### Problem
Return, exactly as written, the lines of the material from its top through the line with "It is important", keeping pictures out.

↓

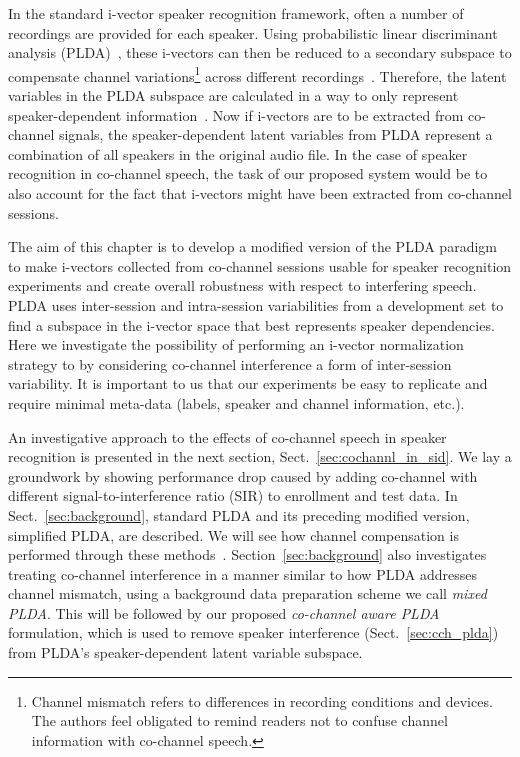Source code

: In the standard i-vector speaker recognition framework, often a number of recordings are provided for each speaker. 
Using probabilistic linear discriminant analysis (PLDA)~\cite{prince_plda}, these i-vectors can then be reduced to a secondary subspace to compensate channel variations\footnote{Channel mismatch refers to differences in recording conditions and devices. The authors feel obligated to remind readers not to confuse channel information with co-channel speech.} across different recordings~\cite{kenny_plda,Daniel2011is}. 
Therefore, the latent variables in the PLDA subspace are calculated in a way to only represent speaker-dependent information~\cite{kenny_plda2,cumani_icassp13,burget_icassp11,yun_icassp12,matejka_icassp11}.
Now if i-vectors are to be extracted from co-channel signals, the speaker-dependent latent variables from PLDA represent a combination of all speakers in the original audio file. 
In the case of speaker recognition in co-channel speech, the task of our proposed system would be to also account for the fact that i-vectors might have been extracted from co-channel sessions. 

The aim of this chapter is to develop a modified version of the PLDA paradigm to make i-vectors collected from co-channel sessions usable for speaker recognition experiments and create overall robustness with respect to interfering speech. 
PLDA uses inter-session and intra-session variabilities from a development set to find a subspace in the i-vector space that best represents speaker dependencies. 
Here we investigate the possibility of performing an i-vector normalization strategy to by considering co-channel interference a form of inter-session variability.  
It is important to us that our experiments be easy to replicate and require minimal meta-data (labels, speaker and channel information, etc.). 

An investigative approach to the effects of co-channel speech in speaker recognition is presented in the next section, Sect.~\ref{sec:cochannl_in_sid}. We lay a groundwork by showing performance drop caused by adding co-channel with different signal-to-interference ratio (SIR) to enrollment and test data. 
In Sect.~\ref{sec:background}, standard PLDA and its preceding modified version, simplified PLDA, are described. 
We will see how channel compensation is performed through these methods~\cite{prince_plda,kenny_plda}. 
Section~\ref{sec:background} also investigates treating co-channel interference in a manner similar to how PLDA addresses channel mismatch, using a background data preparation scheme we call {\it mixed PLDA}. 
This will be followed by our proposed {\it co-channel aware PLDA} formulation, which is used to remove speaker interference (Sect.~\ref{sec:cch_plda}) from PLDA's speaker-dependent latent variable subspace.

↑

### Output for this task
Source code

: In the standard i-vector speaker recognition framework, often a number of recordings are provided for each speaker. 
Using probabilistic linear discriminant analysis (PLDA)~\cite{prince_plda}, these i-vectors can then be reduced to a secondary subspace to compensate channel variations\footnote{Channel mismatch refers to differences in recording conditions and devices. The authors feel obligated to remind readers not to confuse channel information with co-channel speech.} across different recordings~\cite{kenny_plda,Daniel2011is}. 
Therefore, the latent variables in the PLDA subspace are calculated in a way to only represent speaker-dependent information~\cite{kenny_plda2,cumani_icassp13,burget_icassp11,yun_icassp12,matejka_icassp11}.
Now if i-vectors are to be extracted from co-channel signals, the speaker-dependent latent variables from PLDA represent a combination of all speakers in the original audio file. 
In the case of speaker recognition in co-channel speech, the task of our proposed system would be to also account for the fact that i-vectors might have been extracted from co-channel sessions. 

The aim of this chapter is to develop a modified version of the PLDA paradigm to make i-vectors collected from co-channel sessions usable for speaker recognition experiments and create overall robustness with respect to interfering speech. 
PLDA uses inter-session and intra-session variabilities from a development set to find a subspace in the i-vector space that best represents speaker dependencies. 
Here we investigate the possibility of performing an i-vector normalization strategy to by considering co-channel interference a form of inter-session variability.  
It is important to us that our experiments be easy to replicate and require minimal meta-data (labels, speaker and channel information, etc.). 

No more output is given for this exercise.